| Task statement |
In the records that follow, the lines from the one containing "analíticas. Los cinco" to the one containing "presenta la comparación", inclusive, are to be given again exactly.

| Records excerpted from a collection |
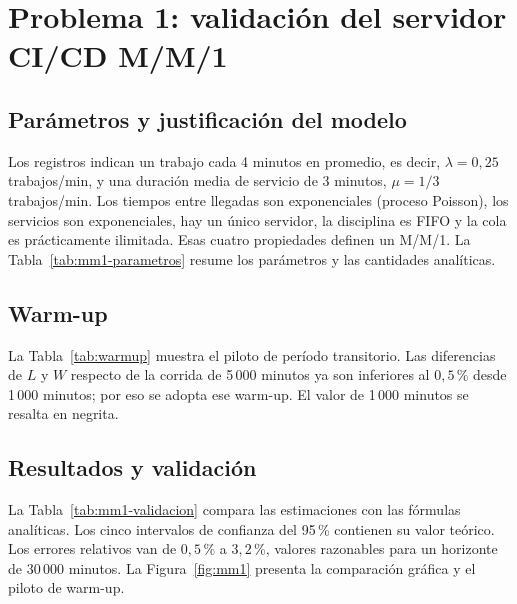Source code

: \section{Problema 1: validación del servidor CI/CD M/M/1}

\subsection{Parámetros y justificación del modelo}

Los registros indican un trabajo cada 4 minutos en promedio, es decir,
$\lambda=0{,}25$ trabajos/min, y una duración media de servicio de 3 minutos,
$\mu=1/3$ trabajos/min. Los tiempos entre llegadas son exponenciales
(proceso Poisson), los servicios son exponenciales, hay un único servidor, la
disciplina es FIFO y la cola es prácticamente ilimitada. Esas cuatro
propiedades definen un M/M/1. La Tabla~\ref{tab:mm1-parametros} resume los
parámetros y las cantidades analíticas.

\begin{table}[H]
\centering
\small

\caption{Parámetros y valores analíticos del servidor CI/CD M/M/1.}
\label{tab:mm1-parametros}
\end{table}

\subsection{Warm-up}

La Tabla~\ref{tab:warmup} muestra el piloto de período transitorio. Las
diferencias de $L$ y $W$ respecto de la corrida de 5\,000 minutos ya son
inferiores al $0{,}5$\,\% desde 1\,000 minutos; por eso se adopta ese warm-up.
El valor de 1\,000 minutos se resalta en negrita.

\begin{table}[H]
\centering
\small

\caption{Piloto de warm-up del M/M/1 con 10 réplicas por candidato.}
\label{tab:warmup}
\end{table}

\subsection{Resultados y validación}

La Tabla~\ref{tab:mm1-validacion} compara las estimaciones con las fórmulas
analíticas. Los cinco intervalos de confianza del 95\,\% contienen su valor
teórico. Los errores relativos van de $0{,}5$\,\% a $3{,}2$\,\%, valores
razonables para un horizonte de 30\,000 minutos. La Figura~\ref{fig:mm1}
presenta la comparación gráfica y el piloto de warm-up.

==

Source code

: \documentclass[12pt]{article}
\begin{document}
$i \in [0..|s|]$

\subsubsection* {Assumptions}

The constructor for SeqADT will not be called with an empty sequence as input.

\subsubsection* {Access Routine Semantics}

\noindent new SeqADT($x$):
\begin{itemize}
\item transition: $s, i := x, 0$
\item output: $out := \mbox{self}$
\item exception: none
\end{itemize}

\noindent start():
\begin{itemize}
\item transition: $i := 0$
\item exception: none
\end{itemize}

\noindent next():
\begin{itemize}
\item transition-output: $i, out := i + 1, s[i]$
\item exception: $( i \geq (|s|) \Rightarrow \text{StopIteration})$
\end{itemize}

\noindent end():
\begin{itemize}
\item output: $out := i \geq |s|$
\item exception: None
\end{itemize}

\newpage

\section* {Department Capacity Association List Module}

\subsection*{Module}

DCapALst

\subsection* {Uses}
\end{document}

| Exercise response |
analíticas. Los cinco intervalos de confianza del 95\,\% contienen su valor
teórico. Los errores relativos van de $0{,}5$\,\% a $3{,}2$\,\%, valores
razonables para un horizonte de 30\,000 minutos. La Figura~\ref{fig:mm1}
presenta la comparación gráfica y el piloto de warm-up.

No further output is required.